Please don't deep link to PDFs when there is a sensible contents page that has more information and other links.


As a rule-of-thumb, I would stay away from any "linear algebra" textbook that does not even have definition of an abstract vector space in the first few chapters. In a sense, it's like programming without data types.

When I was in high school, I learned linear algebra from similar textbook, but it wasn't until college (and that was an engineering linear algebra course!) that I got any sort of understanding of what it's really about.

Interesting how k-means clustering is considered appropriate for chapter 4 of this 19 chapter book. I don't know anyone who even considers it related to the material in linear algebra (which is more about vectors, matrices, spectral values, and applications, whereas k-means is more an application of knowledge about algorithms and data structures). But I assume the pressure to sneak ML topics into dry fundamentals courses is inevitable.

K-means was in optimization in operations research decades before anyone heard of machine learning in computer science.

Computer science was not a prerequisite to that work in optimization.

Optimization in operations research and much of applied math more generally are awash in important algorithms without reference to computer science and, really, e.g., the Dantzig simplex algorithm of about 1949, before computer science was a recognized academic field.

Such applied math includes A. Wald's work on sequential testing in statistics, the fast Fourier transform, Gram-Schmidt orthogonalization, Gauss elimination, Gauss-Siedel iteration, the Hungarian method for maximum matching, Runge-Kutta in ordinary differential equations, and much more.

OK, but why is it in a book on Linear Algebra today? Look at any introductory Linear Algebra book more than 3 years old and you won't find it in the curriculum

Do you have a personal vendetta against clustering or something?

I don't know too much about linear algebra but I know I had to learn some when my boss wanted me to do unsupervised classification. Maybe the book just considers it a good application of the material.

What do old books have to do with what should be included in new books?

ML is hyped enough already and kids already don't know enough fundamentals. They're never going to sit in front of a Linear Algebra class again so the appropriate use of their time is to teach them as much linear algebra as possible and not to turn it into a class on today's hype train

This is a course on APPLIED linear algebra.

But k means isn't linear algebra. Might as well put k means into a book on APPLIED car repair.

I like the idea of k means in a APPLIED car repair book :-)

Chapters 18 and 19 are about nonlinear least squares. I think that ideas outside the nominal linear algebra domain (like k-means, or nonlinear LS) can be helpful in a way like sex between people with different genomes; it's useful for exchanging ideas.

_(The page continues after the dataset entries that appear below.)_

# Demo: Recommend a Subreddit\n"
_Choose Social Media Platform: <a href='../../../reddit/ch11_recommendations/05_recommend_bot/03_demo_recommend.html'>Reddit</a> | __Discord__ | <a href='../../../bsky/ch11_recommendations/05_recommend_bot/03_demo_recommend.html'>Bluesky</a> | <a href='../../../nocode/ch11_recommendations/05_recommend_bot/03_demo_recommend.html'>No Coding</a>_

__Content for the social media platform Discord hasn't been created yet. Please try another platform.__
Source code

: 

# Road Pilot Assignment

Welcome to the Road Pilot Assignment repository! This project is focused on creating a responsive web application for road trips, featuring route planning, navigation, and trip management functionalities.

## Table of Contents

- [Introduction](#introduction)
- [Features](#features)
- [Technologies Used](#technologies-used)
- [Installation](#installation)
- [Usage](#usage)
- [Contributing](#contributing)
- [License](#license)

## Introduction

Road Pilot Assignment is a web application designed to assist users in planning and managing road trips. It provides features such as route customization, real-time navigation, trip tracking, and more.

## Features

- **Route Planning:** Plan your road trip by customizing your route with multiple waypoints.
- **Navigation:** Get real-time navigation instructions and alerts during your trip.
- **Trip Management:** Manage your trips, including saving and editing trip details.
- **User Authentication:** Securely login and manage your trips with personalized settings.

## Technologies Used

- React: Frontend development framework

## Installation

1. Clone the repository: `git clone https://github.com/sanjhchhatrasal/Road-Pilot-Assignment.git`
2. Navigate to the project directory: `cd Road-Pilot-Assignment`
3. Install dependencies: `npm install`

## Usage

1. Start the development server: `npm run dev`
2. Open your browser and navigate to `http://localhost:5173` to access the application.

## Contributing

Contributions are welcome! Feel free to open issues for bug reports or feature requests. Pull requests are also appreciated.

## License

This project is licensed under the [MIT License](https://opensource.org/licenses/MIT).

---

Local nonlinear optimizations can be found locally by constructing linear approximations of the problem statement near the initial conditions, so that is actually connected with Linear Algebra. The issue here is that most students spend only a short time of their life getting exposed to fundamental topics like linear algebra, that's not the time to waste their attention on hype of the month

But most of these students (particularly ones taking the lin alg course that apparently has APPLIED in all caps in the title) are going to be engineers or similar who will never encounter the fundamentals outside of their application in tools like k means. Teaching them an abstract field without connections to what motivates it (intellectually or practically) is pedagogically not ideal.

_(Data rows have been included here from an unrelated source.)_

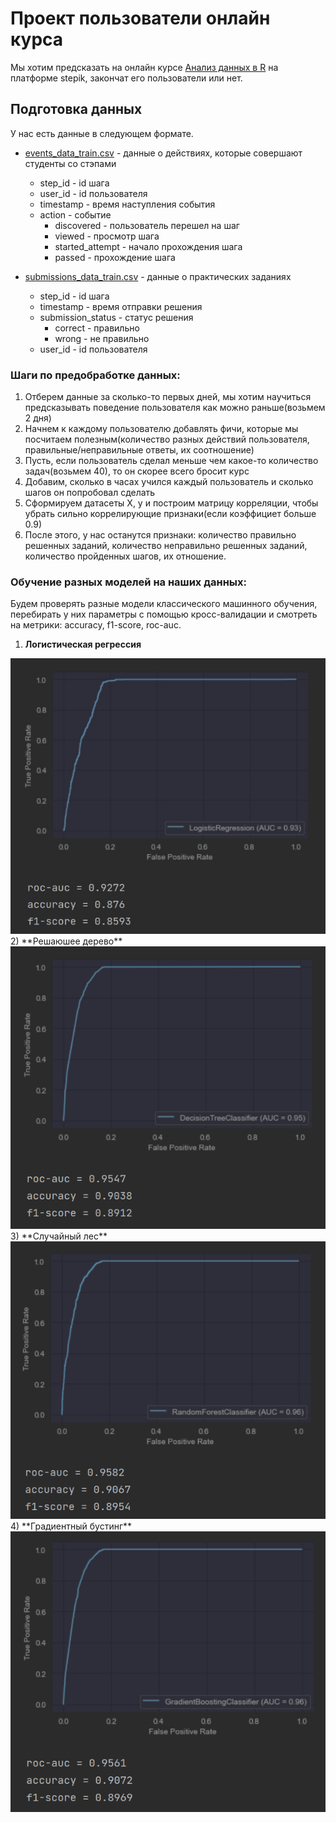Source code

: # Проект пользователи онлайн курса

Мы хотим предсказать на онлайн курсе [Анализ данных в R](https://stepik.org/course/129) на платформе stepik, закончат его пользователи или нет.

## Подготовка данных

У нас есть данные в следующем формате.

* [events_data_train.csv](https://github.com/stepanskiba/ml_stepik_project/blob/master/data/event_data_train.zip) - данные о действиях, которые совершают студенты со стэпами
    * step_id - id шага
    * user_id - id пользователя
    * timestamp - время наступления события
    * action - событие
        - discovered - пользователь перешел на шаг
        - viewed - просмотр шага
        - started_attempt - начало прохождения шага
        - passed - прохождение  шага

* [submissions_data_train.csv](https://github.com/stepanskiba/ml_stepik_project/blob/master/data/submissions_data_train.zip) - данные о практических заданиях
    * step_id - id шага
    * timestamp - время отправки решения
    * submission_status - статус решения
        - correct - правильно
        - wrong - не правильно
    * user_id - id пользователя

### Шаги по предобработке данных:
1) Отберем данные за сколько-то первых дней, мы хотим научиться предсказывать поведение пользователя как можно раньше(возьмем 2 дня)
2) Начнем к каждому пользователю добавлять фичи, которые мы посчитаем полезным(количество разных действий пользователя, правильные/неправильные ответы, их соотношение)
3) Пусть, если пользователь сделал меньше чем какое-то количество задач(возьмем 40), то он скорее всего бросит курс
4) Добавим, сколько в часах учился каждый пользователь и сколько шагов он попробовал сделать
5) Сформируем датасеты X, y и построим матрицу корреляции, чтобы убрать сильно коррелирующие признаки(если коэффициет больше 0.9)
6) После этого, у нас останутся признаки: количество правильно решенных заданий, количество неправильно решенных заданий, количество пройденных шагов, их отношение.

### Обучение разных моделей на наших данных:
Будем проверять разные модели классического машинного обучения, перебирать у них параметры с помощью кросс-валидации и смотреть на метрики: accuracy, f1-score, roc-auc.
1) **Логистическая регрессия**
<img src="https://github.com/stepanskiba/ml_stepik_project/blob/master/images/log_reg.png" alt="альтернативный текст">
2) **Решаюшее дерево**
<img src="https://github.com/stepanskiba/ml_stepik_project/blob/master/images/tree.png" alt="альтернативный текст">
3) **Случайный леc**
<img src="https://github.com/stepanskiba/ml_stepik_project/blob/master/images/random_forest.png" alt="альтернативный текст">
4) **Градиентный бустинг**
<img src="https://github.com/stepanskiba/ml_stepik_project/blob/master/images/grad_boost.png" alt="альтернативный текст">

>Teaching them an abstract field without connections to what motivates it (intellectually or practically) is pedagogically not ideal.

While fair in general, the point is k means has nothing to do with linear algebra besides they both use numbers sometimes. It would be like sandwiching in a chapter on RSA crypto because it's interesting and number-y but still has no connection to linear algebra.

Math textbooks include topics in physics and theoretical computer science all the time. How is ML any worse?

Besides, a lot of introductory math textbooks are thinly veiled introductions to subjects the authors think are important.

The difference is k means has literally nothing to do with linear algebra. Might as well sneak in a chapter on finite state machines, or zebras, either would be just as relevant to linear algebra, which is to say that at a certain point the topics in a linear algebra course should be somehow related to linear algebra.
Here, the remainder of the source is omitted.